More renewables will ultimately lower electricity prices, squeeze margins and shorten the life of Origin’s existing coal and gas assets, said Max Vickerson, an equity analyst at Morgans.
“This move accelerates the destruction of value at the legacy assets owned by Origin and AGL,” he said, referring to Origin’s rival AGL Energy. “Cheaper wholesale prices are not a good thing on balance for Origin.”
However, the potential for new investment via the government’s scheme undercuts Brookfield’s argument that Origin and Australia needed its deep pockets to decarbonise quickly, Vickerson said.
Brookfield has not commented publicly on the scheme, but a person close to the asset manager said the revenue guarantee for eligible projects would diminish the benefits of having a large customer base for a big power producer, like Origin.
Should others take up the government’s underwriting offer, Origin could potentially save billions by letting others build new wind and solar farms and simply contracting power for its 4.2 million customers, said Tom Leske a director at Churchill Capital, which advises event-driven hedge funds.

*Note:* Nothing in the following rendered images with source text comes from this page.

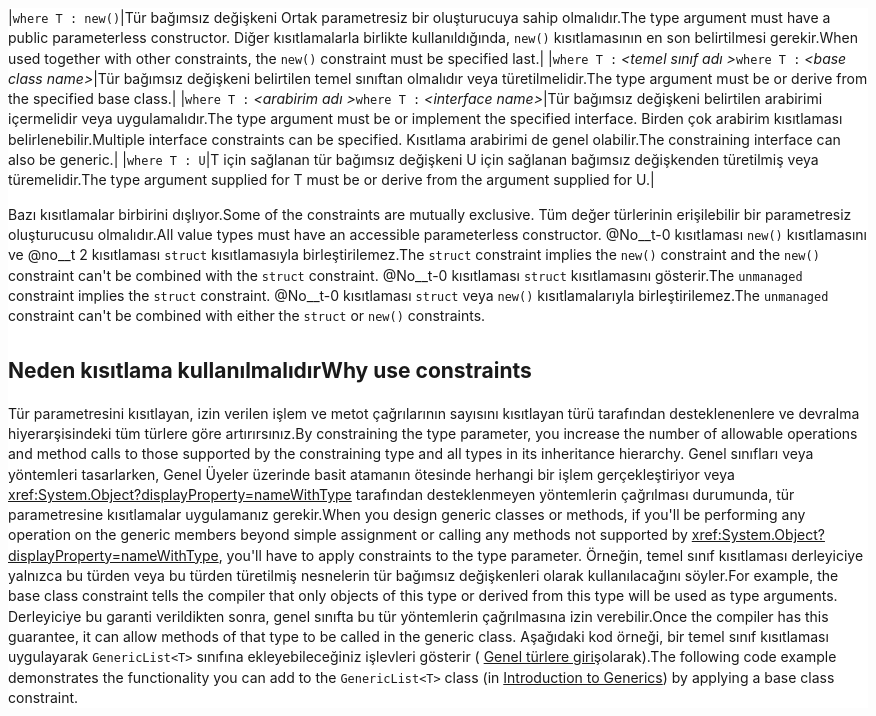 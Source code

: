 |`where T : new()`|<span data-ttu-id="b73e3-121">Tür bağımsız değişkeni Ortak parametresiz bir oluşturucuya sahip olmalıdır.</span><span class="sxs-lookup"><span data-stu-id="b73e3-121">The type argument must have a public parameterless constructor.</span></span> <span data-ttu-id="b73e3-122">Diğer kısıtlamalarla birlikte kullanıldığında, `new()` kısıtlamasının en son belirtilmesi gerekir.</span><span class="sxs-lookup"><span data-stu-id="b73e3-122">When used together with other constraints, the `new()` constraint must be specified last.</span></span>|
|<span data-ttu-id="b73e3-123">`where T :` *\<temel sınıf adı >*</span><span class="sxs-lookup"><span data-stu-id="b73e3-123">`where T :` *\<base class name>*</span></span>|<span data-ttu-id="b73e3-124">Tür bağımsız değişkeni belirtilen temel sınıftan olmalıdır veya türetilmelidir.</span><span class="sxs-lookup"><span data-stu-id="b73e3-124">The type argument must be or derive from the specified base class.</span></span>|
|<span data-ttu-id="b73e3-125">`where T :` *\<arabirim adı >*</span><span class="sxs-lookup"><span data-stu-id="b73e3-125">`where T :` *\<interface name>*</span></span>|<span data-ttu-id="b73e3-126">Tür bağımsız değişkeni belirtilen arabirimi içermelidir veya uygulamalıdır.</span><span class="sxs-lookup"><span data-stu-id="b73e3-126">The type argument must be or implement the specified interface.</span></span> <span data-ttu-id="b73e3-127">Birden çok arabirim kısıtlaması belirlenebilir.</span><span class="sxs-lookup"><span data-stu-id="b73e3-127">Multiple interface constraints can be specified.</span></span> <span data-ttu-id="b73e3-128">Kısıtlama arabirimi de genel olabilir.</span><span class="sxs-lookup"><span data-stu-id="b73e3-128">The constraining interface can also be generic.</span></span>|
|`where T : U`|<span data-ttu-id="b73e3-129">T için sağlanan tür bağımsız değişkeni U için sağlanan bağımsız değişkenden türetilmiş veya türemelidir.</span><span class="sxs-lookup"><span data-stu-id="b73e3-129">The type argument supplied for T must be or derive from the argument supplied for U.</span></span>|

<span data-ttu-id="b73e3-130">Bazı kısıtlamalar birbirini dışlıyor.</span><span class="sxs-lookup"><span data-stu-id="b73e3-130">Some of the constraints are mutually exclusive.</span></span> <span data-ttu-id="b73e3-131">Tüm değer türlerinin erişilebilir bir parametresiz oluşturucusu olmalıdır.</span><span class="sxs-lookup"><span data-stu-id="b73e3-131">All value types must have an accessible parameterless constructor.</span></span> <span data-ttu-id="b73e3-132">@No__t-0 kısıtlaması `new()` kısıtlamasını ve @no__t 2 kısıtlaması `struct` kısıtlamasıyla birleştirilemez.</span><span class="sxs-lookup"><span data-stu-id="b73e3-132">The `struct` constraint implies the `new()` constraint and the `new()` constraint can't be combined with the `struct` constraint.</span></span> <span data-ttu-id="b73e3-133">@No__t-0 kısıtlaması `struct` kısıtlamasını gösterir.</span><span class="sxs-lookup"><span data-stu-id="b73e3-133">The `unmanaged` constraint implies the `struct` constraint.</span></span> <span data-ttu-id="b73e3-134">@No__t-0 kısıtlaması `struct` veya `new()` kısıtlamalarıyla birleştirilemez.</span><span class="sxs-lookup"><span data-stu-id="b73e3-134">The `unmanaged` constraint can't be combined with either the `struct` or `new()` constraints.</span></span>

## <a name="why-use-constraints"></a><span data-ttu-id="b73e3-135">Neden kısıtlama kullanılmalıdır</span><span class="sxs-lookup"><span data-stu-id="b73e3-135">Why use constraints</span></span>

<span data-ttu-id="b73e3-136">Tür parametresini kısıtlayan, izin verilen işlem ve metot çağrılarının sayısını kısıtlayan türü tarafından desteklenenlere ve devralma hiyerarşisindeki tüm türlere göre artırırsınız.</span><span class="sxs-lookup"><span data-stu-id="b73e3-136">By constraining the type parameter, you increase the number of allowable operations and method calls to those supported by the constraining type and all types in its inheritance hierarchy.</span></span> <span data-ttu-id="b73e3-137">Genel sınıfları veya yöntemleri tasarlarken, Genel Üyeler üzerinde basit atamanın ötesinde herhangi bir işlem gerçekleştiriyor veya <xref:System.Object?displayProperty=nameWithType> tarafından desteklenmeyen yöntemlerin çağrılması durumunda, tür parametresine kısıtlamalar uygulamanız gerekir.</span><span class="sxs-lookup"><span data-stu-id="b73e3-137">When you design generic classes or methods, if you'll be performing any operation on the generic members beyond simple assignment or calling any methods not supported by <xref:System.Object?displayProperty=nameWithType>, you'll have to apply constraints to the type parameter.</span></span> <span data-ttu-id="b73e3-138">Örneğin, temel sınıf kısıtlaması derleyiciye yalnızca bu türden veya bu türden türetilmiş nesnelerin tür bağımsız değişkenleri olarak kullanılacağını söyler.</span><span class="sxs-lookup"><span data-stu-id="b73e3-138">For example, the base class constraint tells the compiler that only objects of this type or derived from this type will be used as type arguments.</span></span> <span data-ttu-id="b73e3-139">Derleyiciye bu garanti verildikten sonra, genel sınıfta bu tür yöntemlerin çağrılmasına izin verebilir.</span><span class="sxs-lookup"><span data-stu-id="b73e3-139">Once the compiler has this guarantee, it can allow methods of that type to be called in the generic class.</span></span> <span data-ttu-id="b73e3-140">Aşağıdaki kod örneği, bir temel sınıf kısıtlaması uygulayarak `GenericList<T>` sınıfına ekleyebileceğiniz işlevleri gösterir ( [Genel türlere giriş](introduction-to-generics.md)olarak).</span><span class="sxs-lookup"><span data-stu-id="b73e3-140">The following code example demonstrates the functionality you can add to the `GenericList<T>` class (in [Introduction to Generics](introduction-to-generics.md)) by applying a base class constraint.</span></span>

“But ultimately there’s so much variability about what the economic outcome is going to be,” he said.
Pension giant AustralianSuper has argued Origin’s stake in fast-growing British renewable energy company Octopus Energy, gas assets and millions of customers position the company well for the energy transition.
The government’s new scheme only strengthens the fund’s conviction about Origin, according to a person familiar with AustralianSuper’s thinking.
However, Simon Mawhinney, chief investment officer at fund manager Allan Gray, which owns a roughly 3% stake in Origin, said the government’s plan appears likely to push down returns.
More uncertainty only strengthens the case for taking the A$9.43 on offer today, he said.
“The price was fair given our perception of the risk and rewards before the announcement. This adds a lot of uncertainty.”
“It’s probably good for consumers and the environment and bad for everyone else,” he said.